Recently I had to look for a new devops for our team. I have been handling
technical recruitment at many occasions, and each time I have to explain my
colleagues that I have a special process. The fact is, the technical sphere is
a small one, we are all linked, more or less, to a community. Well, in my
case, I always have had to recruit people in companies that were hiring the
kind of people that commit on github, have some kind of community activity, at
least. I guess that in huge companies where people are just a set of
checkboxes, things go a bit differently.
But anyways, in my case, and probably in the case of all recruiters in modern
and small businesses, it’s not all about checkboxes and profiles. It’s about
personality, compatibility, and mindset. So when I first get a contact with a
candidate, I invite him (or much more rarely, her), to a chat online,
preferably on irc or whatever real-time discussion media is more fit (for a
linux geek, if you can’t go on irc, then there is a problem).

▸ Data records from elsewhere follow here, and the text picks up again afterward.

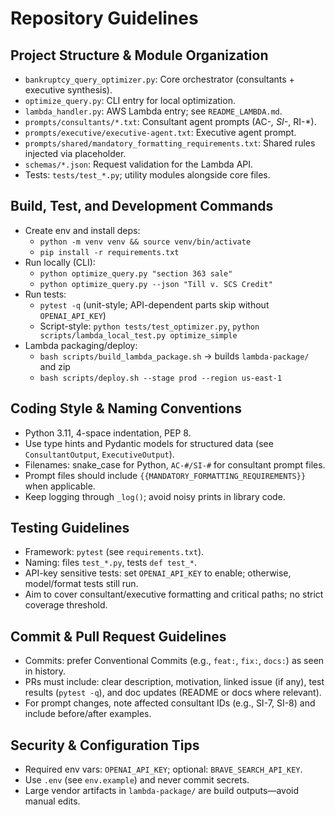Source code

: # Repository Guidelines

## Project Structure & Module Organization
- `bankruptcy_query_optimizer.py`: Core orchestrator (consultants + executive synthesis).
- `optimize_query.py`: CLI entry for local optimization.
- `lambda_handler.py`: AWS Lambda entry; see `README_LAMBDA.md`.
- `prompts/consultants/*.txt`: Consultant agent prompts (AC-*, SI-*, RI-*).
- `prompts/executive/executive-agent.txt`: Executive agent prompt.
- `prompts/shared/mandatory_formatting_requirements.txt`: Shared rules injected via placeholder.
- `schemas/*.json`: Request validation for the Lambda API.
- Tests: `tests/test_*.py`; utility modules alongside core files.

## Build, Test, and Development Commands
- Create env and install deps:
  - `python -m venv venv && source venv/bin/activate`
  - `pip install -r requirements.txt`
- Run locally (CLI):
  - `python optimize_query.py "section 363 sale"`
  - `python optimize_query.py --json "Till v. SCS Credit"`
- Run tests:
  - `pytest -q` (unit-style; API-dependent parts skip without `OPENAI_API_KEY`)
  - Script-style: `python tests/test_optimizer.py`, `python scripts/lambda_local_test.py optimize_simple`
- Lambda packaging/deploy:
  - `bash scripts/build_lambda_package.sh` → builds `lambda-package/` and zip
  - `bash scripts/deploy.sh --stage prod --region us-east-1`

## Coding Style & Naming Conventions
- Python 3.11, 4-space indentation, PEP 8.
- Use type hints and Pydantic models for structured data (see `ConsultantOutput`, `ExecutiveOutput`).
- Filenames: snake_case for Python, `AC-#/SI-#` for consultant prompt files.
- Prompt files should include `{{MANDATORY_FORMATTING_REQUIREMENTS}}` when applicable.
- Keep logging through `_log()`; avoid noisy prints in library code.

## Testing Guidelines
- Framework: `pytest` (see `requirements.txt`).
- Naming: files `test_*.py`, tests `def test_*`.
- API-key sensitive tests: set `OPENAI_API_KEY` to enable; otherwise, model/format tests still run.
- Aim to cover consultant/executive formatting and critical paths; no strict coverage threshold.

## Commit & Pull Request Guidelines
- Commits: prefer Conventional Commits (e.g., `feat:`, `fix:`, `docs:`) as seen in history.
- PRs must include: clear description, motivation, linked issue (if any), test results (`pytest -q`), and doc updates (README or docs where relevant).
- For prompt changes, note affected consultant IDs (e.g., SI-7, SI-8) and include before/after examples.

## Security & Configuration Tips
- Required env vars: `OPENAI_API_KEY`; optional: `BRAVE_SEARCH_API_KEY`.
- Use `.env` (see `env.example`) and never commit secrets.
- Large vendor artifacts in `lambda-package/` are build outputs—avoid manual edits.
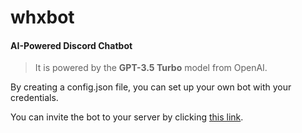 # whxbot

#### AI-Powered Discord Chatbot

>It is powered by the __GPT-3.5 Turbo__ model from OpenAI.

By creating a config.json file, you can set up your own bot with your credentials.

You can invite the bot to your server by clicking [this link](https://discord.com/api/oauth2/authorize?client_id=1152271428041846824&permissions=84992&scope=bot).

I noticed that during my past sessions of recruitment, I established contacts
with very interesting people. By having an unformal discussion online, just
chit-chating of what work we do and what we did before, it’s kind of easy to
get an idea of what is the kind of relationship you will have with your
potential future colleague. But beyond that, it’s all about making things
personal. We are all unique. It cannot be computed, scripted, engineered in a
way that non-technical people would be successful conducting that process. It
takes a geek to recognize another geek.
At Gandi of course we have a HR person. But she usually appears at the very
end of the process and not at the beginning. The peers are going to evaluate
candidates, make their mind to see if they want to spend days and days
collaborating with them. It matches with my way to do things, fortunately. If
I have any doubt of the technical abilities on someone, I don’t do stupid
technical tests, I try to find other people that know the candidate and get
third party feedback. If not, then I try to use a meetup in a community
related to the speciality in question, so we can discuss and be around other
people where some tangent discussion can happen.
At the end, if all goes well, then the candidate is going to enter the more
formal whatever the company uses as a recruitment flow. But that’s merely a
formality. And after 20 years building up teams and recruiting people, I can
affirm that instinct always wins, in my case. If I smell anything fishy in an
unformal context, there is going to be problems. Well, the process is never
perfect, it also can smell ok but stink after 3 months, too.
But the thing is that having those chats online with peers is pretty
interesting. I learn a lot about how other companies work, how they handle
their management, what kind of work conditions they have. Just because it’s
part of the contact process. So I’m not really in hurry to make a final
decision because, to be honest, I just enjoy those contacts.
It certainly takes some time, I can’t be in constant recruitment, but from
time to time, it’s very valuable. And not only for the effect of recruiting
someone. It creates bonds with the industry, with people, with communities.